De landen van Amerika werden een agrarische basis, van waaruit in de Oude Wereld onbekende gewassen naar Europa werden geïmporteerd - cacao, vanille, bonen, pompoen, cassave, avocado, ananas. En een beetje exotische culturen hebben met succes wortel geschoten in Europa: we kunnen ons dieet niet meer voorstellen zonder courgette, zonnebloem, maïs, aardappelen en tomaten.

De echte veroveraar van Europa was echter tabak. Het begon te groeien in Spanje, Frankrijk, Zwitserland, België en Engeland. Regering heel snel gekeken nieuwe cultuur perspectief en monopoliseerde de tabaksmarkt.

Het is merkwaardig dat Columbus de eerste Europeaan was die tabak probeerde, en het eerste slachtoffer van roken was een lid van zijn team, Rodrigo de Jerez, en een politiek slachtoffer.
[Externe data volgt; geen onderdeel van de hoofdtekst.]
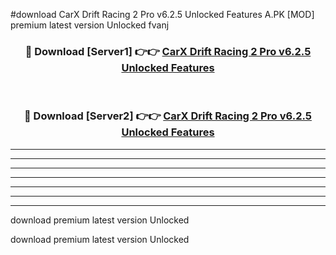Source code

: #download CarX Drift Racing 2 Pro v6.2.5 Unlocked Features A.PK [MOD] premium latest version Unlocked fvanj 



<div align="center">
<h3>🔴 Download [Server1] 👉👉 <a href="https://download1apk.web.app/">CarX Drift Racing 2 Pro v6.2.5 Unlocked Features</a></h3><br>

<h3>🔴 Download [Server2] 👉👉 <a href="https://download1apk.web.app/">CarX Drift Racing 2 Pro v6.2.5 Unlocked Features</a></h3>
</div>





----------------------------------------------------------

----------------------------------------------------------

----------------------------------------------------------

----------------------------------------------------------

----------------------------------------------------------

----------------------------------------------------------

----------------------------------------------------------

download premium latest version Unlocked

download premium latest version Unlocked
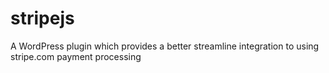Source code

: # stripejs
A WordPress plugin which provides a better streamline integration to using stripe.com payment processing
De katholieke kerk beschuldigde Sherry, die rook uit zijn mond blies, van een connectie met de duivel en startte de eerste anti-rookcampagne in de geschiedenis.

Plaag

Toen Columbus de wilde aardappel voor het eerst naar Europa bracht, waren de kleine, waterige knollen van weinig nut voor menselijke consumptie. Eeuwen van veredelingswerk hebben de aardappel eetbaar gemaakt: in deze vorm keerde hij terug naar Amerika.

Maar in de Nieuwe Wereld hielden niet alleen de kolonisten van de aardappel, maar ook van de coloradokever. De populatie van het ooit ongevaarlijke insect is zo gegroeid dat het binnen de grenzen van het Amerikaanse continent druk werd.
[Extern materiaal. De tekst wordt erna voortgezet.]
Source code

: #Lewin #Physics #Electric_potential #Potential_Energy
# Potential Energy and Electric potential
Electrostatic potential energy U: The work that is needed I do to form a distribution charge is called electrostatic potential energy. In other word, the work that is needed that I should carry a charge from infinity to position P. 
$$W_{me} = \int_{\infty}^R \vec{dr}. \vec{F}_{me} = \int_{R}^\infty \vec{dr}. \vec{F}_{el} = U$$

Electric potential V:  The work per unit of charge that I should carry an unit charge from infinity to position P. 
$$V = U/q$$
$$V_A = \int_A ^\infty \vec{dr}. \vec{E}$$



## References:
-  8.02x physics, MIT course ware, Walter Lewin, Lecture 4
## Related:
Het ongedierte bereikte Europa pas in de 20e eeuw, maar in een kwestie van decennia vestigde het zich stevig in de aardappelvelden van de Oude Wereld en in 1940 kwam het ook naar de USSR. Methoden om met de coloradokever om te gaan werden voortdurend verbeterd, maar het insect ontwikkelde immuniteit voor hen met verbazingwekkende standvastigheid.

Ziekte

Het is bekend dat de Spaanse veroveraars de Indianen vele ziekten toekenden die het lichaam van de inboorlingen gewoon niet aankon. Maar de Indianen bleven niet in de schulden. Samen met de schepen van Columbus kwam syfilis Europa binnen.

De eerste syfilis-epidemie die Europa in 1495 overspoelde, verminderde de bevolking van de Oude Wereld met 5 miljoen mensen. De verdere verspreiding van de exotische ziekte zorgde voor rampen voor de Europese volkeren vergelijkbaar met epidemieën van pokken, mazelen en pest.
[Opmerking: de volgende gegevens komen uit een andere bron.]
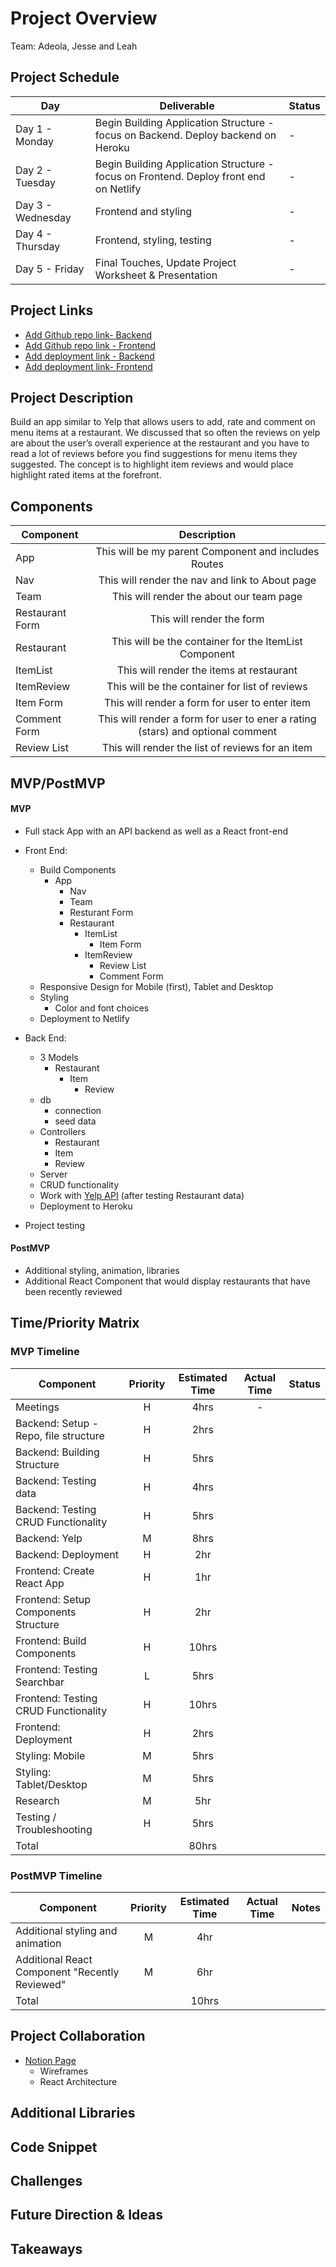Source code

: # Project Overview

Team: Adeola, Jesse and Leah

## Project Schedule

|  Day | Deliverable | Status
|---|---| ---|
|Day 1 - Monday| Begin Building Application Structure - focus on Backend. Deploy backend on Heroku | -
|Day 2 - Tuesday| Begin Building Application Structure - focus on Frontend. Deploy front end on Netlify | -
|Day 3 - Wednesday| Frontend and styling  | -
|Day 4 - Thursday| Frontend, styling, testing | -
|Day 5 - Friday| Final Touches, Update Project Worksheet & Presentation | -


## Project Links

- [Add Github repo link- Backend]()
- [Add Github repo link - Frontend]()
- [Add deployment link - Backend]()
- [Add deployment link- Frontend]()

## Project Description

Build an app similar to Yelp that allows users to add, rate and comment on menu items at a restaurant. We discussed that so often the reviews on yelp are about the user’s overall experience at the restaurant and you have to read a lot of reviews before you find suggestions for menu items they suggested. The concept is to highlight item reviews and would place highlight rated items at the forefront.


## Components

| Component | Description | 
| --- | :---: |  
| App | This will be my parent Component and includes Routes | 
| Nav | This will render the nav and link to About page | 
| Team | This will render the about our team page | 
| Restaurant Form | This will render the form | 
| Restaurant | This will be the container for the ItemList Component | 
| ItemList | This will render the items at restaurant | 
| ItemReview | This will be the container for list of reviews| 
| Item Form | This will render a form for user to enter item | 
| Comment Form | This will render a form for user to ener a rating (stars) and optional comment | 
| Review List | This will render the list of reviews for an item |

## MVP/PostMVP 

#### MVP 
- Full stack App with an API backend as well as a React front-end

- Front End:
    - Build Components
        - App 
            - Nav
            - Team
            - Resturant Form
            - Restaurant
                - ItemList
                    - Item Form
                - ItemReview
                    - Review List 
                    - Comment Form 
	- Responsive Design for Mobile (first), Tablet and Desktop
    - Styling 
	    - Color and font choices
    - Deployment to Netlify

- Back End: 
	- 3 Models 
        - Restaurant
            - Item 
                - Review
    - db
        - connection
        - seed data
    - Controllers
        - Restaurant
        - Item
        - Review
    - Server
    - CRUD functionality
    - Work with [Yelp API](https://www.yelp.com/developers/documentation/v3) (after testing Restaurant data)
    - Deployment to Heroku
- Project testing 

#### PostMVP 
- Additional styling, animation, libraries
- Additional React Component that would display restaurants that have been recently reviewed

## Time/Priority Matrix

### MVP Timeline

| Component | Priority | Estimated Time | Actual Time | Status |
| --- | :---: |  :---: | :---: | :---: |
| Meetings | H | 4hrs| - |  |
| Backend: Setup - Repo, file structure | H | 2hrs|  |  |
| Backend: Building Structure | H | 5hrs|  |  |
| Backend: Testing data | H | 4hrs|  |  |
| Backend: Testing CRUD Functionality | H | 5hrs|  |  |
| Backend: Yelp | M | 8hrs|  |  |
| Backend: Deployment | H | 2hr | | |
| Frontend: Create React App | H | 1hr|  |  |
| Frontend: Setup Components Structure | H | 2hr| | |
| Frontend: Build Components | H | 10hrs|  |  |
| Frontend: Testing Searchbar | L | 5hrs|  |  |
| Frontend: Testing CRUD Functionality | H | 10hrs|  |  |
| Frontend: Deployment| H | 2hrs|  | |
| Styling: Mobile | M | 5hrs|  |  |
| Styling: Tablet/Desktop | M | 5hrs|  |  |
| Research | M | 5hr|  |  |
| Testing / Troubleshooting | H | 5hrs|  |  |
| Total |  | 80hrs|  | |


### PostMVP Timeline
| Component | Priority | Estimated Time | Actual Time | Notes |
| --- | :---: |  :---: | :---: | :---: | 
| Additional styling and animation | M | 4hr | | |
| Additional React Component "Recently Reviewed" | M | 6hr | |  |
| Total |  | 10hrs|  | |


## Project Collaboration
- [Notion Page](https://www.notion.so/6abe7434a98a457da840a400284fb91a?v=21050a9ead9c43e2aed069234b64714e)
    - Wireframes
    - React Architecture 
    

## Additional Libraries

## Code Snippet

## Challenges 

## Future Direction & Ideas

## Takeaways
Model van een multinationale samenleving

Nadat de Europeanen voet aan wal hadden gezet op het land van de Nieuwe Wereld, moesten ze leren leven in een multinationale samenleving: aan de ene kant is dit de buurt in de nieuwe omstandigheden van de Europese volkeren - de Britten, Spanjaarden, Fransen, en aan de ene kant anderzijds de relatie van de kolonialisten met de inheemse bewoners van Amerika en later Afrika.

Het model van een multinationale samenleving heeft grote veranderingen ondergaan in Amerika, waarbij de kosten van raciale en religieuze onverdraagzaamheid grotendeels zijn overwonnen. Europa kreeg later te maken met de problemen van een multi-etnische samenleving, maar de landen van beide Amerika's, en in de eerste plaats de Verenigde Staten, fungeerden als een model voor de buurt van zulke ongelijksoortige volkeren.

Ooit vestigden Europeanen zich in de Nieuwe Wereld op zoek naar rijkdom en een beter leven, eeuwen later zal Europa veranderen in een paradijs waar miljoenen migranten naar verlangden.